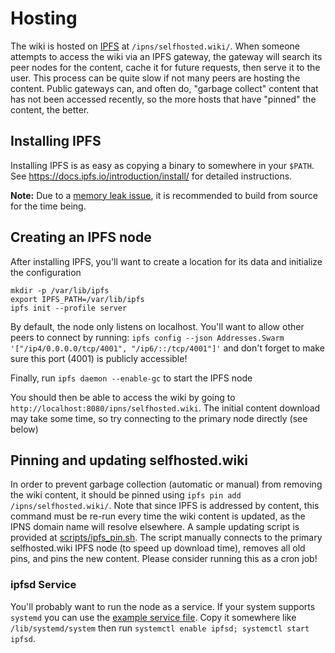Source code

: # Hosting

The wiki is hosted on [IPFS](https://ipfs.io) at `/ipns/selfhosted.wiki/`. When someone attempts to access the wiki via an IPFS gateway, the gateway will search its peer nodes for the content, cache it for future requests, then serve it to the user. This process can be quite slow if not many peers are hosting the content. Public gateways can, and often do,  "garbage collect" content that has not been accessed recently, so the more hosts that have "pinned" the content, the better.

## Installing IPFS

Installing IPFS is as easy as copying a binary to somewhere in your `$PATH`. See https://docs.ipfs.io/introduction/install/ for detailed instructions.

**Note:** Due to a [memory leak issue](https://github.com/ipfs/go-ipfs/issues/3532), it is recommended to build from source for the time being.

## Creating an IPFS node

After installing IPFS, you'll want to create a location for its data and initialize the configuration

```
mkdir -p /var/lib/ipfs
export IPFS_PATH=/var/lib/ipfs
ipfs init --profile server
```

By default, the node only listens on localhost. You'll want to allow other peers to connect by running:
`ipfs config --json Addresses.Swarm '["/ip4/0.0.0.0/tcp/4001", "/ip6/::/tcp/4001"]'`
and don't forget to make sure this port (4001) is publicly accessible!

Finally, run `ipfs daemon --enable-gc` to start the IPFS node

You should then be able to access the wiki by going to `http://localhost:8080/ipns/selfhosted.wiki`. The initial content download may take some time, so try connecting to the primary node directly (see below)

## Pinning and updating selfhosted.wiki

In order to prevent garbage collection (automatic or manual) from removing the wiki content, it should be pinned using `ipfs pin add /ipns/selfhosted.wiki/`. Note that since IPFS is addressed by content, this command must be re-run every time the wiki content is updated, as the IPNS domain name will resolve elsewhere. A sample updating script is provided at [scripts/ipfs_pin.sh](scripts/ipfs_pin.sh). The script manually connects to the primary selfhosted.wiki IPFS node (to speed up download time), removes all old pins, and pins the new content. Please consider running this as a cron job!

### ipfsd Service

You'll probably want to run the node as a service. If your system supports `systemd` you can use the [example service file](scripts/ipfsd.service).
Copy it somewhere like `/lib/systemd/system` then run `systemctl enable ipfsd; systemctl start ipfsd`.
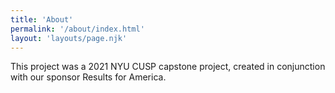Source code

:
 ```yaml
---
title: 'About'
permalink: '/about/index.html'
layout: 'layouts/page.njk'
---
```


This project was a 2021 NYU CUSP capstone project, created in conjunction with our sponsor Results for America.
* * *
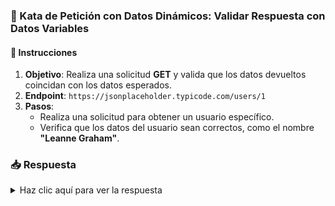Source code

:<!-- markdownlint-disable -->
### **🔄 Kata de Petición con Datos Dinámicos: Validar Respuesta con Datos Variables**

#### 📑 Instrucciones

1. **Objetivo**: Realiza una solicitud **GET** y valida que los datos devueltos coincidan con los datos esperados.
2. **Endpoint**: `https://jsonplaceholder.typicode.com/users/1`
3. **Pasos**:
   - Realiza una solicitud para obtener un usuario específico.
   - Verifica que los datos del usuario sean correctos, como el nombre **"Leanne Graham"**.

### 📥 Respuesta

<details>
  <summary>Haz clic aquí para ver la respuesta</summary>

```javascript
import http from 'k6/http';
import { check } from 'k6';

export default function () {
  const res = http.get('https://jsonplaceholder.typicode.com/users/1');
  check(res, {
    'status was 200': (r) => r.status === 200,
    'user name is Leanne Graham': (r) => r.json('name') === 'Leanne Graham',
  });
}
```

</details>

* **Requirement**
Print exactly the lines of the listing above starting at the line containing "config --json Addresses.Swarm" and ending at the line containing "## Pinning and updating selfhosted.wiki", both included.

* **Final answer**
`ipfs config --json Addresses.Swarm '["/ip4/0.0.0.0/tcp/4001", "/ip6/::/tcp/4001"]'`
and don't forget to make sure this port (4001) is publicly accessible!

Finally, run `ipfs daemon --enable-gc` to start the IPFS node

You should then be able to access the wiki by going to `http://localhost:8080/ipns/selfhosted.wiki`. The initial content download may take some time, so try connecting to the primary node directly (see below)

## Pinning and updating selfhosted.wiki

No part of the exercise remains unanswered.